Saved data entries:
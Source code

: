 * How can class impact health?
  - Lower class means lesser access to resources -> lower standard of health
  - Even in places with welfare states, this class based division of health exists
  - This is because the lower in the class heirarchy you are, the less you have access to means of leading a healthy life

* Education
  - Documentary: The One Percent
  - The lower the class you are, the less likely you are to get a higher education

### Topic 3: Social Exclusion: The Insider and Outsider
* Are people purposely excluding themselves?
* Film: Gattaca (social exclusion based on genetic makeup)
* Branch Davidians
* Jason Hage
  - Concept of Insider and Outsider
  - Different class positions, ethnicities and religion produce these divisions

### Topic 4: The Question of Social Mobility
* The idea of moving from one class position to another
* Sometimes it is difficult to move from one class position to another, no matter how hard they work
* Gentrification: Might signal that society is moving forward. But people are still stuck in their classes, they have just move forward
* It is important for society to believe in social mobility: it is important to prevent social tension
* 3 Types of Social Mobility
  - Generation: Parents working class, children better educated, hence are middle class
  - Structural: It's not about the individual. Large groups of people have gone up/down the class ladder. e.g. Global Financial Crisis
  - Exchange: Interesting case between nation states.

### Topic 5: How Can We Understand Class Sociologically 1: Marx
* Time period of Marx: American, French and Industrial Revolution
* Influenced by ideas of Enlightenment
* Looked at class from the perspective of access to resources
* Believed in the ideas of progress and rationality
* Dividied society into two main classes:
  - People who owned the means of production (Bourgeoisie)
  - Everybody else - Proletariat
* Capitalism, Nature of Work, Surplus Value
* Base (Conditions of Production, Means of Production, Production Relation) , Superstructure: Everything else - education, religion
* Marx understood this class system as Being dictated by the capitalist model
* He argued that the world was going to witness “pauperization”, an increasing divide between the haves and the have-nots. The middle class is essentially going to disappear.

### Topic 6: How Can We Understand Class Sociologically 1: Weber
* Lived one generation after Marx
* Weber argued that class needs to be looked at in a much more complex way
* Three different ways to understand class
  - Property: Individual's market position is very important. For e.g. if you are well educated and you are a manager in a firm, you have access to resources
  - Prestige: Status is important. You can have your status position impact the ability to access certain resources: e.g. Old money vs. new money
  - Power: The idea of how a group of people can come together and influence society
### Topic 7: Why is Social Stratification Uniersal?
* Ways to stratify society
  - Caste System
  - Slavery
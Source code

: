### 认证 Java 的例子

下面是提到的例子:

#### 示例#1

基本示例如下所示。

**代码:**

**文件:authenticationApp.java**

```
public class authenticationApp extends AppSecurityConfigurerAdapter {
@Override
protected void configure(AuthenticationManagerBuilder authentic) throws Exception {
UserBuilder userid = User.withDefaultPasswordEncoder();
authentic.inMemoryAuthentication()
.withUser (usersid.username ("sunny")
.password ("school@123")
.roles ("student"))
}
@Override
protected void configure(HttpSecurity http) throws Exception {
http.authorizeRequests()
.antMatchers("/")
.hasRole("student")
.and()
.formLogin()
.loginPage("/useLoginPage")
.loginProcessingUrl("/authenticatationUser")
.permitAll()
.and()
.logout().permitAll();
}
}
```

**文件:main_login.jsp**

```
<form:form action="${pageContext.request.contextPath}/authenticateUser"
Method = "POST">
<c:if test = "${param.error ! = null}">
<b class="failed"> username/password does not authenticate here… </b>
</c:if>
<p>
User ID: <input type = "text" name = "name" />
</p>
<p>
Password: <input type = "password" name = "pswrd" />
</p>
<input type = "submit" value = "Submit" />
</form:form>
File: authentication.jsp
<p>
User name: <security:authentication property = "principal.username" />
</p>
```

Exercise directions: The required output is the exact run of lines from the beginning of the records to the line with "- Documentary: The One Percent", that line included.

Response:
Source code

: * How can class impact health?
  - Lower class means lesser access to resources -> lower standard of health
  - Even in places with welfare states, this class based division of health exists
  - This is because the lower in the class heirarchy you are, the less you have access to means of leading a healthy life

* Education
  - Documentary: The One Percent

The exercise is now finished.